──────── Records provided

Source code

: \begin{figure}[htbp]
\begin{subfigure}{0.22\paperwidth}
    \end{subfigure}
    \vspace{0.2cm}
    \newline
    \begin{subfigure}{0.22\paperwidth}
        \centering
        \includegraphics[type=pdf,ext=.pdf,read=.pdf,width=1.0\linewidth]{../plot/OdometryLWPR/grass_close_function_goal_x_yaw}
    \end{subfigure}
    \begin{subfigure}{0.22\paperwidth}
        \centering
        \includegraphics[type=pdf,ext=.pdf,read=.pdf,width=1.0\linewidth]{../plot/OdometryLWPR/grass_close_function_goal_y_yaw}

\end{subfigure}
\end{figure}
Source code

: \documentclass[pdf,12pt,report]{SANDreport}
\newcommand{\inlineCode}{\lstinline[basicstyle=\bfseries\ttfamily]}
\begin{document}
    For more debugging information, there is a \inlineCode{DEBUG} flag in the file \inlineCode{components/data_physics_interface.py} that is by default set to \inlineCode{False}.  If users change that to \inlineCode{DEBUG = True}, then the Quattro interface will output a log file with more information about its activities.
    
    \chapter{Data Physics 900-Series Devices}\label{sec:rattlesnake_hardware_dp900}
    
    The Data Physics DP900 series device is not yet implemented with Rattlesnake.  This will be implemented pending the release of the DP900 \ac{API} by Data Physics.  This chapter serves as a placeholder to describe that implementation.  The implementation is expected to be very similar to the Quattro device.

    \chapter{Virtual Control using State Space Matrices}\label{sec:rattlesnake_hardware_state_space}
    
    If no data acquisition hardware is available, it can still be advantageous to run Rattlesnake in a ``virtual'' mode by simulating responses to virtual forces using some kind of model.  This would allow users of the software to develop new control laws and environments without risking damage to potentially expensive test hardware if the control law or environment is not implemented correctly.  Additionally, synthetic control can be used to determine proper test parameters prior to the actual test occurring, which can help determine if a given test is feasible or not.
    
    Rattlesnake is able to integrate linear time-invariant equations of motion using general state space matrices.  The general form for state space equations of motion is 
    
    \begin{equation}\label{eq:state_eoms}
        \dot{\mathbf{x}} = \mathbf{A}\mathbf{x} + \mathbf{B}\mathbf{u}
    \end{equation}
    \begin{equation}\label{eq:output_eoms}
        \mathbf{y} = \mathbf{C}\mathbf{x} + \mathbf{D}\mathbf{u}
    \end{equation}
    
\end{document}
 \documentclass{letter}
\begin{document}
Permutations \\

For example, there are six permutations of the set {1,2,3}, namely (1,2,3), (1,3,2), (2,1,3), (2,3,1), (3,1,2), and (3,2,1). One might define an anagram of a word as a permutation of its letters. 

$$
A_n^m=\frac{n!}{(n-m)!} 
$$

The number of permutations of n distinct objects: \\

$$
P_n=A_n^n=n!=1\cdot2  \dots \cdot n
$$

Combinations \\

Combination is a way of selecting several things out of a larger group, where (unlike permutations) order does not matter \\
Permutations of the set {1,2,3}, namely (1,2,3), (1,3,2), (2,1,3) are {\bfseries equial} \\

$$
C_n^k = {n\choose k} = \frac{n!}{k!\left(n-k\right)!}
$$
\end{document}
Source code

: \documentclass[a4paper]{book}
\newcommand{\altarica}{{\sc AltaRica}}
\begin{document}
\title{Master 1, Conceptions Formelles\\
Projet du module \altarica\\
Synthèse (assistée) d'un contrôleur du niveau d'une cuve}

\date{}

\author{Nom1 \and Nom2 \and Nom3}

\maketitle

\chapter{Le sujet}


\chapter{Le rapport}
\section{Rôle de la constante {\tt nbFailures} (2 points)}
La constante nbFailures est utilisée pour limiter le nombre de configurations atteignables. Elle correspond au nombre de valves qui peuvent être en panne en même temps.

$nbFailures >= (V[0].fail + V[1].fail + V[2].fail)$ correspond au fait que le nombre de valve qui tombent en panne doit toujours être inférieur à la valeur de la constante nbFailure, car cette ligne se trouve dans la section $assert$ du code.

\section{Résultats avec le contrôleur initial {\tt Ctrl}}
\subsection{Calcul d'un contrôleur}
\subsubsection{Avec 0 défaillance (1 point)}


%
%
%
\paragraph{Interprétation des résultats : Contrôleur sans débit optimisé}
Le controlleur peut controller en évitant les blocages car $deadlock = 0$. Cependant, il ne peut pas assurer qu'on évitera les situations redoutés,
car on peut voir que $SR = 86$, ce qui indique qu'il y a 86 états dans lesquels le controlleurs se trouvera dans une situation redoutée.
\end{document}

────────────────

## Task goal
Copy each line holding the word "être" from the listing above.

## Solution
La constante nbFailures est utilisée pour limiter le nombre de configurations atteignables. Elle correspond au nombre de valves qui peuvent être en panne en même temps.
$nbFailures >= (V[0].fail + V[1].fail + V[2].fail)$ correspond au fait que le nombre de valve qui tombent en panne doit toujours être inférieur à la valeur de la constante nbFailure, car cette ligne se trouve dans la section $assert$ du code.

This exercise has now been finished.